With his distinctive round eyeglasses and long, gray braids, Walter Echo-Hawk looks rather more owlish than revolutionary.
But the longtime Pawnee speaker, author and lawyer who toils on the frontlines of federal Indian Law makes a strong argument that it is time to drive a stake into the legacy of colonialism in his new book, In the Light of Justice: The Rise of Human Rights in Native America and the UN Declaration on the Rights of Indigenous Peoples (Fulcrum, 2013).
That stake could be the United Nations Declaration of the Rights of Indigenous Peoples, which Echo-Hawk sets out to examine and explain. Adopted by the United States in December 2010, it has yet to be integrated into law or policy. This provocative book, educational and inspiring for indigenous and “settler” alike, can show the way.
Echo-Hawk says he was motivated to write this volume as something of a hopeful counterpoint to his previous book, In the Courts of the Conqueror, which examined the worst cases in federal Indian law.
What jumps out at anyone studying mainstream attitudes toward this country’s Indigenous Peoples is the fact that what much of white America thinks of as a bygone era of treaty making, frontier warfare and taming the West is, to Indian people, current events. Life under the heel of historical oppression looks far different than the view of the boot wearer.
This difference in perspective goes deep to the bubbling heart of the notion of Melting Pot America, dividing white from brown, immigrant from Native. The confusion over Indian and Non-Indian relations becomes clear in this well-focused book when Echo-Hawk identifies a root cause that is often forgotten, or is not understood in the first place: colonial policies and their attendant settler mind-set.
It’s symptomatic of a severe disconnect, to say the least, that a nation founded upon principles of liberty and justice and freedom for all—one willing to shed blood in defense of these principles against oppressors, no less—could treat its original inhabitants with such astonishing injustice.

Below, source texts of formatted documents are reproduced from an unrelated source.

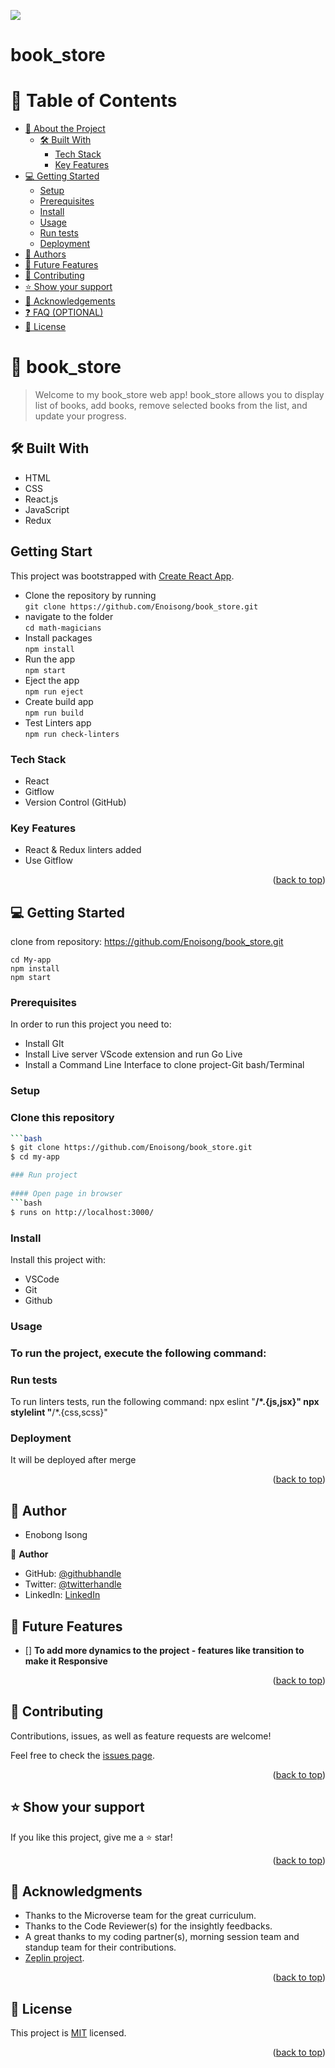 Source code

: ![](https://img.shields.io/badge/Microverse-blueviolet)
# book_store
<a name="readme-top"></a>
 # 📗 Table of Contents
- [📖 About the Project](#about-project)
  - [🛠 Built With](#built-with)
    - [Tech Stack](#tech-stack) 
    - [Key Features](#key-features) 
- [💻 Getting Started](#getting-started)
  - [Setup](#setup)
  - [Prerequisites](#prerequisites)
  - [Install](#install)
  - [Usage](#usage)
  - [Run tests](#run-tests)
  - [Deployment](#triangular_flag_on_post-deployment)
- [👥 Authors](#authors)
- [🔭 Future Features](#future-features)
- [🤝 Contributing](#contributing)
- [⭐️ Show your support](#support)
- [🙏 Acknowledgements](#acknowledgements)
- [❓ FAQ (OPTIONAL)](#faq)
- [📝 License](#license)

<!-- PROJECT DESCRIPTION -->
# 📖 book_store <a name="about-project"></a> 

> Welcome to my book_store web app! book_store allows you to display list of books, add books,
 remove selected books from the list, and update your progress.
 
## 🛠 Built With <a name="built-with"></a>
- HTML
- CSS
- React.js
- JavaScript
- Redux

## Getting Start

This project was bootstrapped with [Create React App](https://github.com/facebook/create-react-app).

-  Clone the repository by running\
    `git clone https://github.com/Enoisong/book_store.git`
-  navigate to the folder\
    `cd math-magicians`
-  Install packages\
    `npm install`
-  Run the app\
    `npm start`
-  Eject the app\
    `npm run eject`
-  Create build app\
    `npm run build`
-  Test Linters app\
    `npm run check-linters`
    
### Tech Stack <a name="tech-stack"></a>
- React
- Gitflow
- Version Control (GitHub)
 
<!-- Features -->
### Key Features <a name="key-features"></a>
- React & Redux linters added
- Use Gitflow
 
<p align="right">(<a href="#readme-top">back to top</a>)</p>

## 💻 Getting Started <a name="getting-started"></a>
clone from repository: https://github.com/Enoisong/book_store.git

```
cd My-app
npm install
npm start
```

### Prerequisites
In order to run this project you need to:
- Install GIt
- Install Live server VScode extension and run Go Live
- Install a Command Line Interface to clone project-Git bash/Terminal

### Setup
### Clone this repository  

```bash
```bash
$ git clone https://github.com/Enoisong/book_store.git
$ cd my-app

### Run project
 
#### Open page in browser
```bash
$ runs on http://localhost:3000/
```

### Install
Install this project with:
 
- VSCode
- Git
- Github

### Usage
### To run the project, execute the following command:  
 
### Run tests

To run linters tests, run the following command: 
npx eslint "**/*.{js,jsx}"
npx stylelint "**/*.{css,scss}"
 
### Deployment

It will be deployed after merge

<p align="right">(<a href="#readme-top">back to top</a>)</p>

<!-- AUTHORS -->
## 👥 Author <a name="author"></a> 
- Enobong Isong
 
👤 **Author**
 - GitHub: [@githubhandle](https://github.com/Enoisong)
- Twitter: [@twitterhandle](https://twitter.com/Enobongmisong)
- LinkedIn: [LinkedIn](https://www.linkedin.com/in/enobong-isong/)

## 🔭 Future Features <a name="future-features"></a>
 
- [] **To add more dynamics to the project - features like transition to make it Responsive**
 
<p align="right">(<a href="#readme-top">back to top</a>)</p>

<!-- CONTRIBUTING -->

## 🤝 Contributing <a name="contributing"></a>

Contributions, issues, as well as feature requests are welcome!

Feel free to check the [issues page](../../issues/).

<p align="right">(<a href="#readme-top">back to top</a>)</p>

<!-- SUPPORT -->
## ⭐️ Show your support <a name="support"></a>

If you like this project, give me a ⭐️ star!

<p align="right">(<a href="#readme-top">back to top</a>)</p>

<!-- ACKNOWLEDGEMENTS -->
## 🙏 Acknowledgments <a name="acknowledgements"></a>

-	Thanks to the Microverse team for the great curriculum.
-	Thanks to the Code Reviewer(s) for the insightly feedbacks.
-	A great thanks to my coding partner(s), morning session team 
  and  standup team for their contributions.
-  [Zeplin project](https://app.zeplin.io/project/5b35a9e13227086040f8eb75/screen/5b695e29bb8c844f118f9378).

<p align="right">(<a href="#readme-top">back to top</a>)</p>
 
## 📝 License <a name="license"></a> 

This project is [MIT](./MIT.md) licensed.

<p align="right">(<a href="#readme-top">back to top</a>)</p>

Echo-Hawk demonstrates how this dynamic plays out in America’s courtrooms, especially the U.S. Supreme Court. Chief Justice John Marshall is one of the nation’s most revered jurists, yet it was Marshall who introduced the doctrine of conquest into federal Indian law in the 1823 decision Johnson v. M’Intosh, ruling that colonists owned any Indian lands “acquired and maintained by force.” Tribal people, he wrote, were “fierce savages, whose occupation was war,” and thus did not warrant international legal protections for countries under invasion.
Doctrines of conquest and discovery used by European nations during 500 years of colonization, Echo-Hawk writes, allow governments to usurp indigenous land, property and rights without consent even today. Though Marshall later evolved his thinking, Echo-Hawk notes, the seeds planted in 1823 still exist. The Roberts Court, he writes, is one of the most hostile to Indian rights—the Baby Veronica ruling being the most recent example—and is actively eroding gains made in recent decades.

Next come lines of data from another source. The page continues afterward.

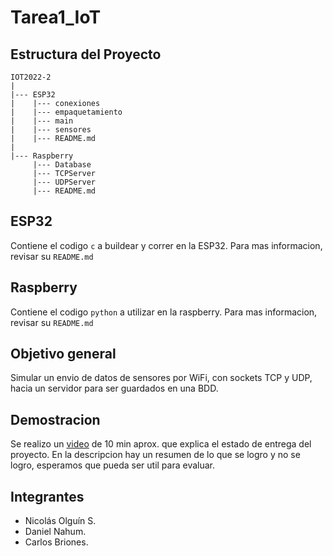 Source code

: # Tarea1_IoT

## Estructura del Proyecto
```
IOT2022-2
|
|--- ESP32
|    |--- conexiones
|    |--- empaquetamiento
|    |--- main
|    |--- sensores
|    |--- README.md
|  
|--- Raspberry
     |--- Database
     |--- TCPServer
     |--- UDPServer
     |--- README.md

```
## ESP32
Contiene el codigo `c` a buildear y correr en la ESP32. Para mas informacion, revisar su `README.md`

## Raspberry
Contiene el codigo `python` a utilizar en la raspberry. Para mas informacion, revisar su `README.md`

## Objetivo general
Simular un envio de datos de sensores por WiFi, con sockets TCP y UDP, hacia un servidor para ser guardados en una BDD.

## Demostracion
Se realizo un [video](https://youtu.be/78YTmrrEIcg) de 10 min aprox. que explica el estado de entrega del proyecto. En la descripcion hay un resumen de lo que se logro y no se logro, esperamos que pueda ser util para evaluar.

## Integrantes
- Nicolás Olguín S.
- Daniel Nahum.
- Carlos Briones.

For every M’Intosh, Echo-Hawk says, there were other, more reasoned, decisions such as Worchester v. Georgia in 1832, in which the high court rejected conquest as an absurd legal fiction. But even as that ruling was being published, the federal and state governments were in the grip of the Indian Removal Movement, evicting Southern tribes from their homelands.

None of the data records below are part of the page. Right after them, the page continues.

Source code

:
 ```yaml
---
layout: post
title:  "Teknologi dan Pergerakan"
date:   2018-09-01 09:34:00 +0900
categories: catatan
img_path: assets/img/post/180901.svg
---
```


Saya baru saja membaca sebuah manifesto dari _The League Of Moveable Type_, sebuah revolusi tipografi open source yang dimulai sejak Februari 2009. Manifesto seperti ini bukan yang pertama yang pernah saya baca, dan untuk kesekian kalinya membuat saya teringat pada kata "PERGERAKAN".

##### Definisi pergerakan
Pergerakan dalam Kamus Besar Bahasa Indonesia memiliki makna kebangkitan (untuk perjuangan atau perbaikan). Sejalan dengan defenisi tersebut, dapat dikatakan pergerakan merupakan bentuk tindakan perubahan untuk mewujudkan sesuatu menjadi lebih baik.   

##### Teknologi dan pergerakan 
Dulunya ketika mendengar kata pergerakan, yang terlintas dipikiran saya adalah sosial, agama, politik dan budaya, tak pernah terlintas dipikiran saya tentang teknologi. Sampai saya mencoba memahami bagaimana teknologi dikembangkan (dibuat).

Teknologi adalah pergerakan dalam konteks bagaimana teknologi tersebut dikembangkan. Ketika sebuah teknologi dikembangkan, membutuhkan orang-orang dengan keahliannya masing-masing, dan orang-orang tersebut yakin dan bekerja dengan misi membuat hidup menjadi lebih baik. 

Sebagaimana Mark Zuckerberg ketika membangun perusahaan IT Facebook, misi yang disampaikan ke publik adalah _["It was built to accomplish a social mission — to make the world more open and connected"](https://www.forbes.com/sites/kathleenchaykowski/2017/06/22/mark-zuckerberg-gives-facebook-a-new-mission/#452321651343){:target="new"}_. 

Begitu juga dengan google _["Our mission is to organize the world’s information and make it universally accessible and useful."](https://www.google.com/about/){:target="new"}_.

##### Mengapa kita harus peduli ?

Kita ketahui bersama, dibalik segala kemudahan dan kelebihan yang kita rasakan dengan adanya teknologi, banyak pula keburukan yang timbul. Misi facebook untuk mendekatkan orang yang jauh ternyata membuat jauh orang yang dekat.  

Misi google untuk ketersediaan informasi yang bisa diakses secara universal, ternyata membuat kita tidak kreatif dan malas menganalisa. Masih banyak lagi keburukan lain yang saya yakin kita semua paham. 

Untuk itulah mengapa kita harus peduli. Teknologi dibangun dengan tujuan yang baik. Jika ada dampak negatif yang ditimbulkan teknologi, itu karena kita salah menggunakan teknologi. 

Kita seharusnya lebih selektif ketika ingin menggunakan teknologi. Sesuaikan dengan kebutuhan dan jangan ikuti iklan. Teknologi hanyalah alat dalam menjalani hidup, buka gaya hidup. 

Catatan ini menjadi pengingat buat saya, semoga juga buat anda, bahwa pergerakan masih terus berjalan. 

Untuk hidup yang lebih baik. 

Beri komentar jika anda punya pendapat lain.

These “clothes of the conqueror,” as Echo-Hawk calls them, do not befit a democratic nation such as ours. He offers keen insight into the parallels between the long, painful African-American struggle for equality and the fight of tribal people to maintain their rights. The Civil Rights movement for many years used a counterintuitive tactic, known as the Margold Plan, to file a multitude of lawsuits urging the federal government to uphold its legal standard of “separate but equal.” Case after case after case was pursued to this end, forcing school districts and local governments and the courts to confront racial inequalities and cynical government policy.
Over several decades this approach focused at least a trickle of attention onto racial injustice, scored court victories and gained allies. Then, Brown v. Board of Education signaled a shift in tactics to a direct assault in order to show, Echo-Hawk writes, that “separate but equal” was unconstitutional.
Echo-Hawk believes that Indian Country is poised at a similar tipping point.
Skirmish after skirmish in often hostile federal courts has carved some sturdy pillars for treaty rights and sovereignty. But, Echo-Hawk argues, the cultural survival of Native America depends on a march to justice, and so does America’s evolution from a settler state to a more fully just society.
Echo-Hawk is a lawyer, and his topic of international human rights sometimes pulls him into dense thickets of language. But far from being a slog, the words in this book are illuminated by his passion for the topic, and his deep knowledge of the fight for fair treatment in federal courts. His words often burn with clarity, as does his message: Although the U.N. Declaration is a powerful tool for asserting human rights for Indigenous Peoples, it will not implement itself.
“Indigenous rights are never freely given—they must be demanded, wrested away, then vigilantly protected,” Echo-Hawk writes. “That is the essence of freedom.”